In this study, we focused on the GABergic signaling in the cerebellum because of its importance in normal development. In the cerebellar cortex, Purkinje, stellate, basket, and Golgi cells release GABA. We investigated the effect of lead poisoning and the protective effect of ascorbic acid on the morphology of the inhibitory synapses between Purkinje cells and interneurons. The GABA synthesizing GAD67 enzyme was detected in the somata and dendrites of Purkinje cells and in the molecular layer of the cerebellum. The expression of GAD67 in the lead group was the lowest, while ascorbic acid treatment restored the immunoreactivity of GAD67 in the cerebellum. Similarly, Bernocchi et al. demonstrated that cerebellar insults by cisplatin in the developing periods resulted in a reduction of GAD67 expression and structural deterioration of Purkinje cells [46]. Based on these results, we suggest that the reduction of the GABA synthesizing enzyme level is highly correlated with changes in the Purkinje cells. In addition, c-kit, which is tyrosine kinase receptor and it has been reported to be related to the development of synaptic connection [47], was abundantly expressed in the molecular layer, periphery of somata of Purkinje cells and pinceau structures. Pinceau is formed via synapses between the axonal terminals of basket cells and the initial segments of the axons of Purkinje cells. Functionally, this synapse negatively regulates firing of an action potential in inhibitory Purkinje cells with consequent activation [33]. In the present study, c-kit showed the same pattern of change with GABAergic signals in the cerebellar cortex. Along with the reduction of pinceau structures, lead exposure reduced the expression of c-kit in the molecular layer of the cerebellum. We assumed that the reduction of c-kit immunoreactive inhibitory synapse was correlated with the reduction in the number of Purkinje cells. Indeed, upregulation of c-kit in the cerebellar inhibitory synapse of a kainic acid-induced seizure model was highly correlated with the expression of stem cell factor in the axonal process of Purkinje cells [48]. In particular, ascorbic acid-induced restoration of c-kit immunoreactivity in the periphery of the Purkinje cells suggested that the GABAergic synapse was protected against lead-induced developmental defects.

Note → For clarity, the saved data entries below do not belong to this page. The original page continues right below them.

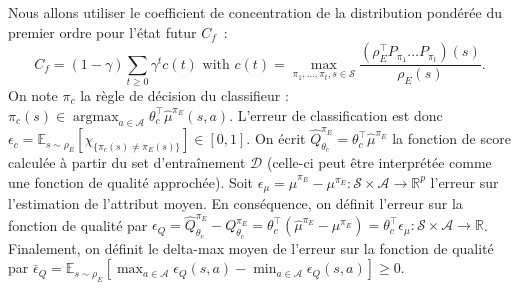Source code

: \documentclass[english,utf8]{./hermes-journal}
\newcommand{\argmax}{\operatorname*{argmax}} %
\newcommand{\s}{\mathcal{S}}
\newcommand{\A}{\mathcal{A}}
\newcommand{\D}{\mathcal{D}}
\newcommand{\E}{\mathbb{E}}
\begin{document}
Nous allons utiliser le coefficient de concentration de la distribution pondérée du premier ordre pour l'état futur $C_f$~\cite{Munos:2007}:
\begin{equation}
  C_f = (1-\gamma)\sum_{t\geq 0} \gamma^t c(t) \text{ with } c(t) =
  \max_{\pi_1,\dots,\pi_t,s\in\s}\frac{(\rho_E^\top P_{\pi_1}\dots
  P_{\pi_t})(s)}{\rho_E(s)}.
\end{equation}
On note $\pi_c$ la règle de décision du classifieur : $\pi_c(s) \in
\argmax_{a\in \A} \theta_c^\top\hat{\mu}^{\pi_E}(s,a)$. L'erreur de classification est donc $\epsilon_c =
\E_{s\sim\rho_E}[\chi_{\{\pi_c(s)\neq\pi_E(s)\}}] \in [0,1]$. On écrit $\hat{Q}^{\pi_E}_{\theta_c} = \theta_c^\top \hat{\mu}^{\pi_E}$ la fonction de score calculée à partir du set d'entraînement $\D$ (celle-ci peut être interprétée comme une fonction de qualité approchée). Soit 
$\epsilon_{\mu} = \hat{\mu}^{\pi_E} - \mu^{\pi_E}:\s\times\A
\rightarrow  \mathbb{R}^p$ l'erreur sur l'estimation de l'attribut moyen.
En conséquence, on définit l'erreur sur la fonction de qualité par 
$\epsilon_Q = \hat{Q}^{\pi_E}_{\theta_c} - Q^{\pi_E}_{\theta_c} =
\theta_c^\top(\hat{\mu}^{\pi_E} - \mu^{\pi_E}) = \theta_c^\top
\epsilon_\mu:\s\times\A\rightarrow\mathbb{R}$. Finalement, on définit le delta-max moyen de l'erreur sur la fonction de qualité par $\bar{\epsilon}_Q =
\E_{s\sim\rho_E}[\max_{a\in\A}\epsilon_Q(s,a) -
\min_{a\in\A}\epsilon_Q(s,a)]\geq 0$.
\end{document}
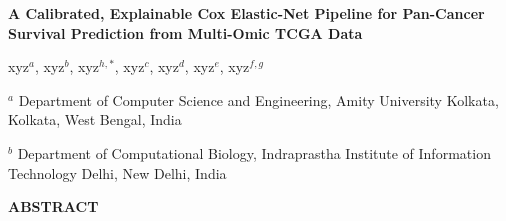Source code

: \documentclass[10pt,a4paper]{article}
\begin{document}

{\LARGE\bfseries
A Calibrated, Explainable Cox Elastic-Net Pipeline for Pan-Cancer Survival Prediction from Multi-Omic TCGA Data
\par}

\vspace{1em}


{\large
xyz$^{a}$,
xyz$^{b}$,
xyz$^{h,*}$,
xyz$^{c}$,
xyz$^{d}$,
    xyz$^{e}$,
    xyz$^{f,g}$
\par}

\vspace{0.8em}


{\small

$^{a}$ Department of Computer Science and Engineering,
Amity University Kolkata, Kolkata, West Bengal, India

$^{b}$ Department of Computational Biology,
Indraprastha Institute of Information Technology Delhi,
New Delhi, India

}

\vspace{1.2em}

{\bfseries ABSTRACT\par}
\end{document}
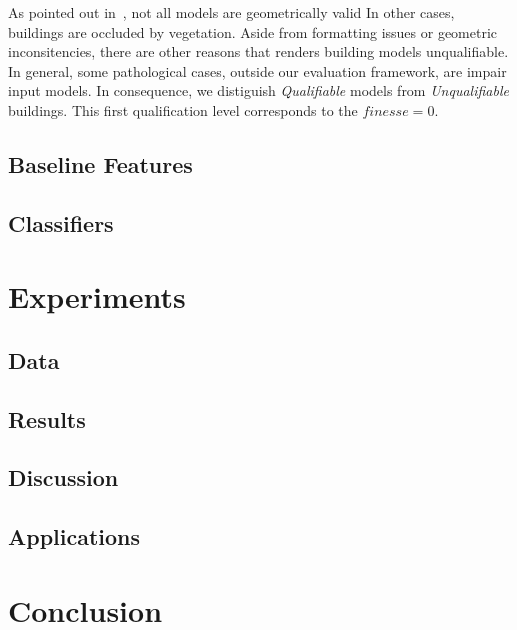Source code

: \documentclass[runningheads]{llncs}
\begin{document}
As pointed out in~\cite{ledoux2018val3dity}, not all models are geometrically valid In other cases, buildings are occluded by vegetation. Aside from formatting issues or geometric inconsitencies, there are other reasons that renders building models unqualifiable. In general, some pathological cases, outside our evaluation framework, are impair input models. In consequence, we distiguish \textit{Qualifiable} models from \textit{Unqualifiable} buildings. This first qualification level corresponds to the $\textit{finesse} = 0$. 
\subsection{Baseline Features}
\subsection{Classifiers}
\section{Experiments}
\subsection{Data}
\subsection{Results}
\subsection{Discussion}
\subsection{Applications}
\section{Conclusion}



\end{document}
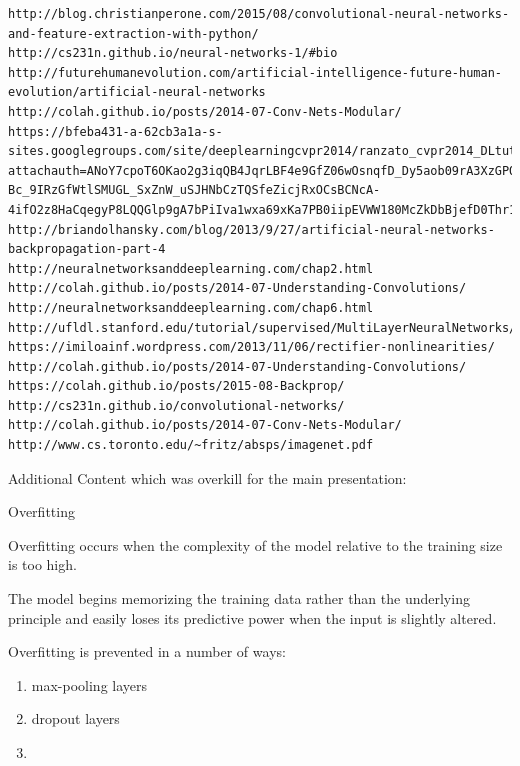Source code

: \documentclass[12pt]{beamer}
\begin{document}
\begin{frame}[fragile]
\footnotesize
\begin{verbatim}
http://blog.christianperone.com/2015/08/convolutional-neural-networks-and-feature-extraction-with-python/
http://cs231n.github.io/neural-networks-1/#bio
http://futurehumanevolution.com/artificial-intelligence-future-human-evolution/artificial-neural-networks
http://colah.github.io/posts/2014-07-Conv-Nets-Modular/
https://bfeba431-a-62cb3a1a-s-sites.googlegroups.com/site/deeplearningcvpr2014/ranzato_cvpr2014_DLtutorial.pdf?attachauth=ANoY7cpoT6OKao2g3iqQB4JqrLBF4e9GfZ06wOsnqfD_Dy5aob09rA3XzGPQSysUphYafHjkncEfoJPPyab19s4v8tfQS65Xk57NWieQOFC1zrYR2O_0gUN1Bsb64TS6kucrQP2prHjwwO4-Bc_9IRzGfWtlSMUGL_SxZnW_uSJHNbCzTQSfeZicjRxOCsBCNcA-4ifO2z8HaCqegyP8LQQGlp9gA7bPiIva1wxa69xKa7PB0iipEVWW180McZkDbBjefD0Thr13&attredirects=0
http://briandolhansky.com/blog/2013/9/27/artificial-neural-networks-backpropagation-part-4
http://neuralnetworksanddeeplearning.com/chap2.html
http://colah.github.io/posts/2014-07-Understanding-Convolutions/
http://neuralnetworksanddeeplearning.com/chap6.html
http://ufldl.stanford.edu/tutorial/supervised/MultiLayerNeuralNetworks/
https://imiloainf.wordpress.com/2013/11/06/rectifier-nonlinearities/
http://colah.github.io/posts/2014-07-Understanding-Convolutions/
https://colah.github.io/posts/2015-08-Backprop/
http://cs231n.github.io/convolutional-networks/
http://colah.github.io/posts/2014-07-Conv-Nets-Modular/
http://www.cs.toronto.edu/~fritz/absps/imagenet.pdf
\end{verbatim}
\end{frame}
\begin{frame}

\end{frame}
\begin{frame}
Additional Content which was overkill for the main presentation:
\end{frame}
\begin{frame} {Overfitting}

Overfitting occurs when the complexity of the model relative to the training size is too high.


The model begins memorizing the training data rather  than the underlying principle and easily loses its predictive power when the input is slightly altered.

Overfitting is prevented in a number of ways:

\begin{enumerate}

\item max-pooling layers
\item dropout layers
\item

\end{enumerate}

\end{frame}
\end{document}
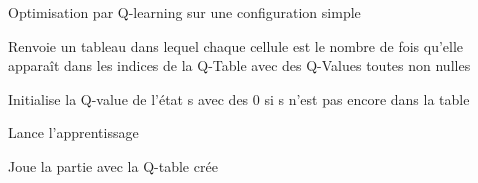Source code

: \documentclass[letterpaper,10pt,french]{sphinxmanual}
\begin{document}
\begin{fulllineitems}
\label{\detokenize{index:qRL_optimizer.QRLOptimizer}}
Optimisation par Q-learning sur une configuration simple

\begin{fulllineitems}
\label{\detokenize{index:qRL_optimizer.QRLOptimizer.getQIndexes}}
Renvoie un tableau dans lequel chaque cellule est le nombre
de fois qu’elle apparaît dans les indices de la Q-Table 
avec des Q-Values toutes non nulles

\end{fulllineitems}


\begin{fulllineitems}
\label{\detokenize{index:qRL_optimizer.QRLOptimizer.initQValue}}
Initialise la Q-value de l’état s avec des 0 si s n’est pas encore dans la table

\end{fulllineitems}


\begin{fulllineitems}
\label{\detokenize{index:qRL_optimizer.QRLOptimizer.learn}}
Lance l’apprentissage

\end{fulllineitems}


\begin{fulllineitems}
\label{\detokenize{index:qRL_optimizer.QRLOptimizer.play}}
Joue la partie avec la Q-table crée

\end{fulllineitems}



\end{fulllineitems}
\end{document}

In the present study, we did not further investigate the underlying molecular mechanisms and functional consequences of the effects of lead and ascorbic acid treatment on the GABAergic synapses in the cerebellum. It is known that the GABAergic system and glutamatergic systems interact with each other and that the regulatory glutamate-glutamine (GABA) cycle develops at postnatal age of 3–4 weeks [49]. Therefore, future studies addressing whether the present reduction of the GABAergic synapse is related to the glutamatergic synapse in the cerebellum are warranted. Yeganeh-Doost et al. reported that alterations in the glutamatergic N-methyl-D-aspartate receptor complex lead to dysfunction of GABAergic signaling and subsequent decrease in the inhibitory action in the cerebellum [50]. Gestational exposure to lead acetate impaired K+-stimulated hippocampal glutamate and GABA release [51]. The neuromodulatory role of ascorbic acid has been linked with its protective effect against glutamate-induced neuronal damage by removing extracellular glutamate [52].

Conclusion

Our present results indicated that co-administration of ascorbic acid with lead was effective in ameliorating the detrimental effects of lead intoxication in the developing cerebellum. In particular, the ascorbic acid protected the Purkinje cells from degeneration and spared more abundant GABAergic signals in the cerebellar cortex as a result of more synapses in the periphery of Purkinje cells.